Saved entries:

***

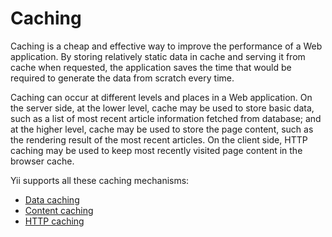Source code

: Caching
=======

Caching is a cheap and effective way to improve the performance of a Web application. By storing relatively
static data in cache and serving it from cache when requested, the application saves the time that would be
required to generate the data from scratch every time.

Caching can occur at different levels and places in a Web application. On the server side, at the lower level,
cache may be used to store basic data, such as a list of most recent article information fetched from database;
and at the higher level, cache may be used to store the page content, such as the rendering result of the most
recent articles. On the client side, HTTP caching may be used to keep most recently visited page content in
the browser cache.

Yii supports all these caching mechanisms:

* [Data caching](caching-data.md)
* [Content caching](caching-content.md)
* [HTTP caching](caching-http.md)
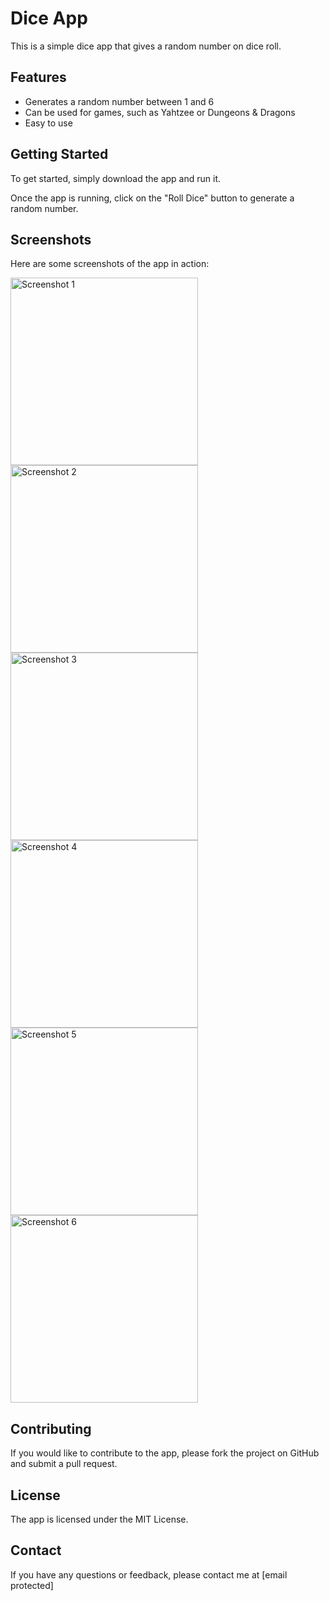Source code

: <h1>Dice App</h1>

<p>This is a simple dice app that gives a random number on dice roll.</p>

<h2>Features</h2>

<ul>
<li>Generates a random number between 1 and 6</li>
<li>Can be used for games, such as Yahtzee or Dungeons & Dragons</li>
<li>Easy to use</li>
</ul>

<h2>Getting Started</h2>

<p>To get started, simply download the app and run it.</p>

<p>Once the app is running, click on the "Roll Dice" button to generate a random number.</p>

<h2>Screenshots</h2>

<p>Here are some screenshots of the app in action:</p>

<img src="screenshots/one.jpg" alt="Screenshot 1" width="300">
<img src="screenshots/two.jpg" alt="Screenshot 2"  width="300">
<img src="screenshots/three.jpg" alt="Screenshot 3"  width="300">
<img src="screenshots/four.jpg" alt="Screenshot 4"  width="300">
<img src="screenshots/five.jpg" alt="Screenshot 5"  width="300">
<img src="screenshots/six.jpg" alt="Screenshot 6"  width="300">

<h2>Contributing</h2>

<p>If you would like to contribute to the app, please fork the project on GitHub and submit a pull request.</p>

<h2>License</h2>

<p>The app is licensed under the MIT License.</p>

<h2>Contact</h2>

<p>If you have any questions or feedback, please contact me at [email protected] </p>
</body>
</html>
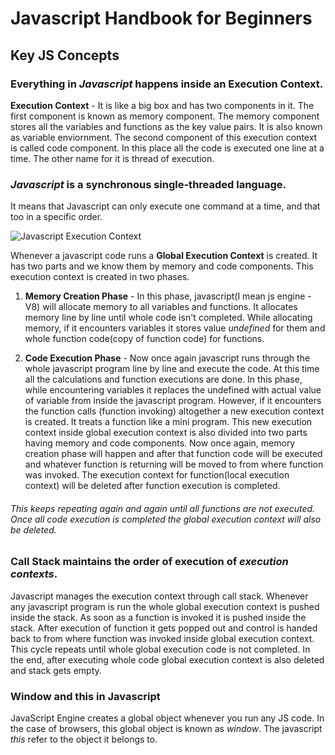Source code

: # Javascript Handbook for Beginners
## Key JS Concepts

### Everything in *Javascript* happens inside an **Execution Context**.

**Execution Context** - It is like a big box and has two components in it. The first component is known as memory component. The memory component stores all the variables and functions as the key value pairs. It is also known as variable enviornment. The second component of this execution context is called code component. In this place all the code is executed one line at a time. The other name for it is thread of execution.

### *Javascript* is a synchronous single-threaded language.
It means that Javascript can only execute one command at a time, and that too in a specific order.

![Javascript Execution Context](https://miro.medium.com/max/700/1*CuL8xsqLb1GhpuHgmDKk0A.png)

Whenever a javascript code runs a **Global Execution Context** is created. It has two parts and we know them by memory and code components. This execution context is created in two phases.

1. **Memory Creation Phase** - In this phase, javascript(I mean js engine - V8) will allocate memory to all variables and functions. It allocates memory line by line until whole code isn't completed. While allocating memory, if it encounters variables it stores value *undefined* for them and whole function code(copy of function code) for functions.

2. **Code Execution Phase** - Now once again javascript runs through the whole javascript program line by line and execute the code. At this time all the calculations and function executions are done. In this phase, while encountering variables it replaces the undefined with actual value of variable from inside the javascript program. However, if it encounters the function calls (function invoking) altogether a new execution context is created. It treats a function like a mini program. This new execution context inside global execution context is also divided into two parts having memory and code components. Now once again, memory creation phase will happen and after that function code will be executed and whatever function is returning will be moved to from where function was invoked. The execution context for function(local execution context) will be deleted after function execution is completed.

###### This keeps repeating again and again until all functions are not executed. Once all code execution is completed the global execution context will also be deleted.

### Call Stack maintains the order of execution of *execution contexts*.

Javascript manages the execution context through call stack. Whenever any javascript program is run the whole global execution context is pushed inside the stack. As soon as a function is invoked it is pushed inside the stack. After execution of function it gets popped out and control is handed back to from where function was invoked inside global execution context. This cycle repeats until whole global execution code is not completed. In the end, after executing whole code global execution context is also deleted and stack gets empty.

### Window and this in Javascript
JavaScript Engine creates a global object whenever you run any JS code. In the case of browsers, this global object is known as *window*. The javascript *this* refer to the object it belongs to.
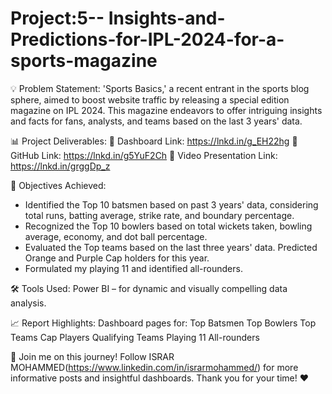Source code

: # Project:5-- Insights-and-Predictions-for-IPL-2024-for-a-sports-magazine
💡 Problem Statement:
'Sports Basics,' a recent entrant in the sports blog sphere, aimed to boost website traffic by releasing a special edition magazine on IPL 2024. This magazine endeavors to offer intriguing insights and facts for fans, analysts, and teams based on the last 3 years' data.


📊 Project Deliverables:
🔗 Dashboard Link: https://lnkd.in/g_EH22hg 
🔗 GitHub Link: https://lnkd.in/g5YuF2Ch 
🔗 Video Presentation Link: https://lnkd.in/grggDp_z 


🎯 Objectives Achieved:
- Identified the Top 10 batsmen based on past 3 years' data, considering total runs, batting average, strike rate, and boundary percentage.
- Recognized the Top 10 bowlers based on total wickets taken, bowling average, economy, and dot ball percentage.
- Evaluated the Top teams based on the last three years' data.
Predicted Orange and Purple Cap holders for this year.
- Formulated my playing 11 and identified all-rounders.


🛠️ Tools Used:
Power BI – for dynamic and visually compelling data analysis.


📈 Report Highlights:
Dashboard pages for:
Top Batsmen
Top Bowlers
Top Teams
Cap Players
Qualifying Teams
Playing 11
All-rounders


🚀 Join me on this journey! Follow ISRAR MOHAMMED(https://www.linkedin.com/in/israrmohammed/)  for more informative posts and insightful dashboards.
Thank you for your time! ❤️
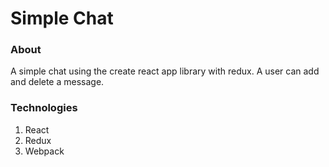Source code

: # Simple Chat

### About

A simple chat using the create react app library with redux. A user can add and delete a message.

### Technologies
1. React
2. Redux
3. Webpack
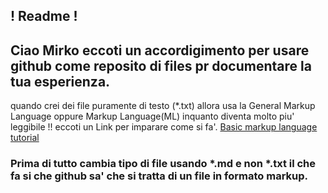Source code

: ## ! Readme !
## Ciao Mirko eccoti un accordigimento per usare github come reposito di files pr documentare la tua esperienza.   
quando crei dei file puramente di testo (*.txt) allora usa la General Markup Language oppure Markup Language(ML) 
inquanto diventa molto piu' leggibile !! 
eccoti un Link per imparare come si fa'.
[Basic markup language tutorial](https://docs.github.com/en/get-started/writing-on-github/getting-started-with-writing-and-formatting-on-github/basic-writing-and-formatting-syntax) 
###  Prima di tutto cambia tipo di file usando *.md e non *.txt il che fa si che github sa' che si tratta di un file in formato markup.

***

- _What the task asks_
In the data above, find the line with "<h2>License</h2>" and the line with "1. **Memory Creation". Please copy exactly those two lines and every line between them, but not the pictures.

- _Answer for this exercise_
<h2>License</h2>

<p>The app is licensed under the MIT License.</p>

<h2>Contact</h2>

<p>If you have any questions or feedback, please contact me at [email protected] </p>
</body>
</html>
Source code

: # Javascript Handbook for Beginners
## Key JS Concepts

### Everything in *Javascript* happens inside an **Execution Context**.

**Execution Context** - It is like a big box and has two components in it. The first component is known as memory component. The memory component stores all the variables and functions as the key value pairs. It is also known as variable enviornment. The second component of this execution context is called code component. In this place all the code is executed one line at a time. The other name for it is thread of execution.

### *Javascript* is a synchronous single-threaded language.
It means that Javascript can only execute one command at a time, and that too in a specific order.

![Javascript Execution Context](https://miro.medium.com/max/700/1*CuL8xsqLb1GhpuHgmDKk0A.png)

Whenever a javascript code runs a **Global Execution Context** is created. It has two parts and we know them by memory and code components. This execution context is created in two phases.

1. **Memory Creation Phase** - In this phase, javascript(I mean js engine - V8) will allocate memory to all variables and functions. It allocates memory line by line until whole code isn't completed. While allocating memory, if it encounters variables it stores value *undefined* for them and whole function code(copy of function code) for functions.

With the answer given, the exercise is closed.